Remove a Hedgehog, save a wader

Common Redshank breeds in internationally important numbers on the Outer Hebrides. Photo: Andreas Trepte (commons.wikimedia.org).
Common Redshank breeds in internationally important numbers on the Outer Hebrides. Photo: Andreas Trepte (commons.wikimedia.org).
Scottish Natural Heritage (SNH) will protect the internationally important numbers of breeding waders on the Outer Hebrides by removing all the introduced Hedgehogs on the islands.

Local wildlife – such as the Outer Hebrides' famous breeding waders – is recognised as a key asset for tourism, and is believed to be worth around £53 million a year there, and there are plans to grow this figure to £63 million over the next five years. The Uists alone support nesting Dunlin, Ringed Plover, Common Redshank, Common Snipe, Northern Lapwing and Oystercatcher, but numbers have been declining since the mid-1980s, partly due to egg predation by non-native Hedgehogs.

Efforts to stem the shorebird decline have been in progress since 2004, with translocation of trapped Hedgehogs being deployed since 2007 as a non-lethal solution. Earlier this month (February 2015), proposals to mount a fresh drive to save these internationally important numbers of waders were backed by community leaders in the Outer Hebrides.

Research in 2012-14 showed that Hedgehogs were predating eggs and occasionally small chicks, and were having a major impact on the breeding success rates of waders in European Special Protection Areas (SPAs) on South Uist.

A range of solutions was presented to SNH in Inverness, including the removal of Hedgehogs, clearing them from SSSIs and European SPAs, or simply leaving them to breed. One of the removal options the board was asked to consider concerned Hedgehog removal from the Uists in two five-year phases, at a cost of around £2.9 million over five years, shrinking to around £2.1 million over the following five years for phase two. This 10-year project would aim to see the ultimate removal of all Hedgehogs, giving wader populations a chance to stabilise and recover.

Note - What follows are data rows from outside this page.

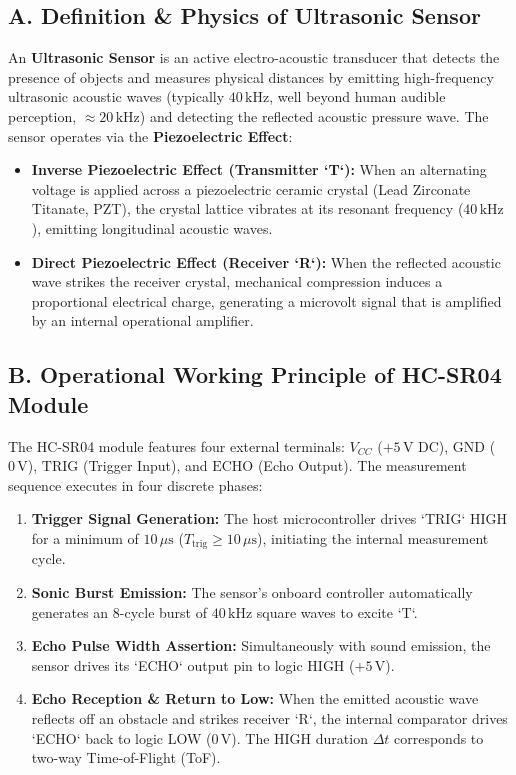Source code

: \documentclass[10pt,a4paper]{article}
\begin{document}
\subsection*{A. Definition \& Physics of Ultrasonic Sensor}
An \textbf{Ultrasonic Sensor} is an active electro-acoustic transducer that detects the presence of objects and measures physical distances by emitting high-frequency ultrasonic acoustic waves (typically $40\,\text{kHz}$, well beyond human audible perception, $\approx 20\,\text{kHz}$) and detecting the reflected acoustic pressure wave. The sensor operates via the \textbf{Piezoelectric Effect}:
\begin{itemize}[noitemsep]
    \item \textbf{Inverse Piezoelectric Effect (Transmitter `T`):} When an alternating voltage is applied across a piezoelectric ceramic crystal (Lead Zirconate Titanate, PZT), the crystal lattice vibrates at its resonant frequency ($40\,\text{kHz}$), emitting longitudinal acoustic waves.
    \item \textbf{Direct Piezoelectric Effect (Receiver `R`):} When the reflected acoustic wave strikes the receiver crystal, mechanical compression induces a proportional electrical charge, generating a microvolt signal that is amplified by an internal operational amplifier.
\end{itemize}

\subsection*{B. Operational Working Principle of HC-SR04 Module}
The HC-SR04 module features four external terminals: $V_{CC}$ ($+5\,\text{V}$ DC), $\text{GND}$ ($0\,\text{V}$), $\text{TRIG}$ (Trigger Input), and $\text{ECHO}$ (Echo Output). The measurement sequence executes in four discrete phases:
\begin{enumerate}[leftmargin=*]
    \item \textbf{Trigger Signal Generation:} The host microcontroller drives `TRIG` HIGH for a minimum of $10\,\mu\text{s}$ ($T_{\text{trig}} \ge 10\,\mu\text{s}$), initiating the internal measurement cycle.
    \item \textbf{Sonic Burst Emission:} The sensor's onboard controller automatically generates an 8-cycle burst of $40\,\text{kHz}$ square waves to excite `T`.
    \item \textbf{Echo Pulse Width Assertion:} Simultaneously with sound emission, the sensor drives its `ECHO` output pin to logic HIGH ($+5\,\text{V}$).
    \item \textbf{Echo Reception \& Return to Low:} When the emitted acoustic wave reflects off an obstacle and strikes receiver `R`, the internal comparator drives `ECHO` back to logic LOW ($0\,\text{V}$). The HIGH duration $\Delta t$ corresponds to two-way Time-of-Flight (ToF).
\end{enumerate}
\end{document}
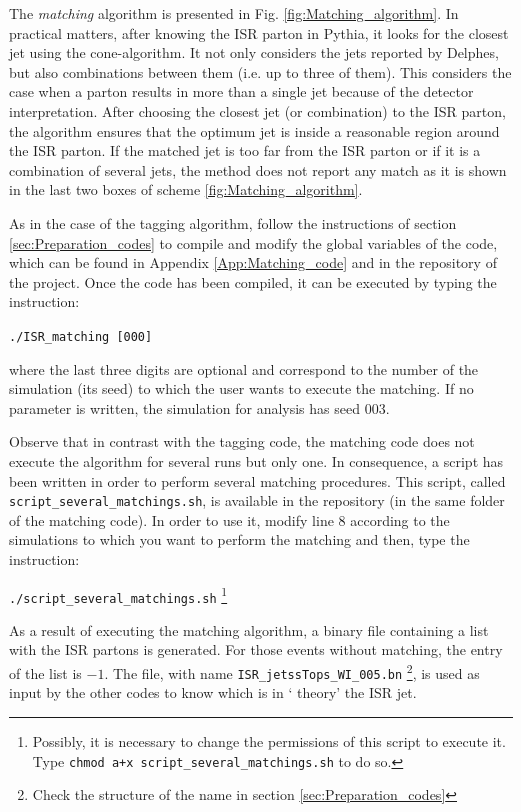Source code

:\documentclass[12pt, oneside]{book}              %
\begin{document}
The \textit{matching} algorithm is presented in Fig. \ref{fig:Matching_algorithm}.
In practical matters, after knowing the ISR parton in Pythia, it looks for the
closest jet using the cone-algorithm. It not only considers the jets reported
by Delphes, but also combinations between them (i.e. up to three of them). This
considers the case when a parton results in more than a single jet because of 
the detector interpretation. After choosing the closest jet (or combination) to
the ISR parton, the algorithm ensures that the optimum jet is inside a reasonable
region around the ISR parton. If the matched jet is too far from the ISR parton
or if it is a combination of several jets, the method does not report any 
match as it is shown in the last two boxes of scheme \ref{fig:Matching_algorithm}.

As in the case of the tagging algorithm, follow the instructions of section
\ref{sec:Preparation_codes} to compile and modify the global variables of
the code, which can be found in Appendix \ref{App:Matching_code} and in the
repository of the project. Once the code has been compiled, it can be executed
by typing the instruction:

\texttt{./ISR\_matching [000]}

where the last three digits are optional and correspond to the number of the
simulation (its seed) to which the user wants to execute the matching. If no
parameter is written, the simulation for analysis has seed 003.

Observe that in contrast with the tagging code, the matching code does not 
execute the algorithm for several runs but only one. In consequence, a script 
has been  written in order to perform several matching procedures. This script,
called \texttt{script\_several\_matchings.sh}, is available in the repository
(in the same folder of the matching code). In order to use it, modify line 8 
according to the simulations to which you want to perform the matching and then,
type the instruction:

\texttt{./script\_several\_matchings.sh} \footnote{Possibly, it is necessary
	to change the permissions of this script to execute it. Type \texttt{chmod
		a+x script\_several\_matchings.sh} to do so.}

As a result of executing the matching algorithm, a binary file containing a
list with the ISR partons is generated. For those events without matching,
the entry of the list is $ -1 $. The file, with name \texttt{ISR\_jetssTops\_WI\_005.bn}
\footnote{Check the structure of the name in section \ref{sec:Preparation_codes}},
is used as input by the other codes to know which is in \textquoteleft 
theory' the ISR jet.
\end{document}
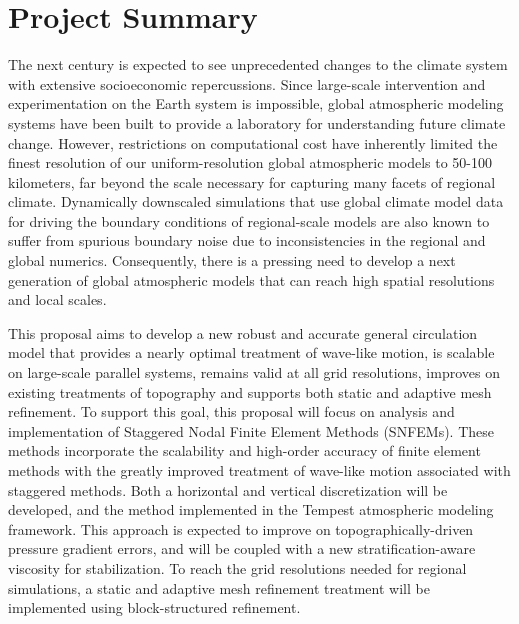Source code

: \documentclass[11pt]{article}
\begin{document}
\appendix

\addtocounter{section}{1}

\section{Project Summary}
\vspace{-0.2cm}

The next century is expected to see unprecedented changes to the climate system with extensive socioeconomic repercussions.  Since large-scale intervention and experimentation on the Earth system is impossible, global atmospheric modeling systems have been built to provide a laboratory for understanding future climate change.  However, restrictions on computational cost have inherently limited the finest resolution of our uniform-resolution global atmospheric models to 50-100 kilometers, far beyond the scale necessary for capturing many facets of regional climate.  Dynamically downscaled simulations that use global climate model data for driving the boundary conditions of regional-scale models are also known to suffer from spurious boundary noise due to inconsistencies in the regional and global numerics.  Consequently, there is a pressing need to develop a next generation of global atmospheric models that can reach high spatial resolutions and local scales.

This proposal aims to develop a new robust and accurate general circulation model that provides a nearly optimal treatment of wave-like motion, is scalable on large-scale parallel systems, remains valid at all grid resolutions, improves on existing treatments of topography and supports both static and adaptive mesh refinement.  To support this goal, this proposal will focus on analysis and implementation of Staggered Nodal Finite Element Methods (SNFEMs).  These methods incorporate the scalability and high-order accuracy of finite element methods with the greatly improved treatment of wave-like motion associated with staggered methods.  Both a horizontal and vertical discretization will be developed, and the method implemented in the Tempest atmospheric modeling framework.  This approach is expected to improve on topographically-driven pressure gradient errors, and will be coupled with a new stratification-aware viscosity for stabilization.  To reach the grid resolutions needed for regional simulations, a static and adaptive mesh refinement treatment will be implemented using block-structured refinement.

\vspace{-0.5cm}
\end{document}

Ian Ross, SNH chairman, commented: “Action is proposed to counter the worrying decline in key wader species on the Uists. Managing invasive non-native species is a high priority in the islands. This would represent not only an investment in the natural heritage, but also the character, culture and economic future of the islands. We are committed to removal of the Hedgehogs, which [will be] trapped safely and humanely, and removed from the Uists to the mainland.”

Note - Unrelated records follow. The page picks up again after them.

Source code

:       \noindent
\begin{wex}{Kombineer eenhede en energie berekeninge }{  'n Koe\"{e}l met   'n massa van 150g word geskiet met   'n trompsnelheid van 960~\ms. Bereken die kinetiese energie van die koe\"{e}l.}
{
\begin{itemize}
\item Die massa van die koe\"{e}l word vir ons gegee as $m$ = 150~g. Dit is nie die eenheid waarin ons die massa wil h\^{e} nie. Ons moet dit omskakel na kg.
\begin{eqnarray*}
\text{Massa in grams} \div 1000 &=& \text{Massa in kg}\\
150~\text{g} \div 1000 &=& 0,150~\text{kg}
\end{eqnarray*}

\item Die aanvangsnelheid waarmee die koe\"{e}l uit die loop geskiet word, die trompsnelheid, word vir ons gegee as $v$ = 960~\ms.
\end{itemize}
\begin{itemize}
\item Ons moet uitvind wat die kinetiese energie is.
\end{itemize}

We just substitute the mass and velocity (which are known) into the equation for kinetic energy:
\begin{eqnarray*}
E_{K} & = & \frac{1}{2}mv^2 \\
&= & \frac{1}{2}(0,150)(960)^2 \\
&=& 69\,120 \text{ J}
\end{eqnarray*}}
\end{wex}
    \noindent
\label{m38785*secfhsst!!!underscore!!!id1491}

Paul Walton, head of RSPB Scotland’s species and habitats department, said: “RSPB Scotland commends these renewed efforts from SNH to secure funding to help the breeding waders of Uist. The key message in this challenging work is that everyone should be careful not to release non-native animals into the wild, especially on islands.”

Nature-based tourism is recognised in the Tourism Outer Hebrides Strategy 2020, with the internationally important wader populations one of the key attractions for visitors early in the season. There is a risk that less visitors will come if there are no waders to see, thus having an adverse effect on the local economy.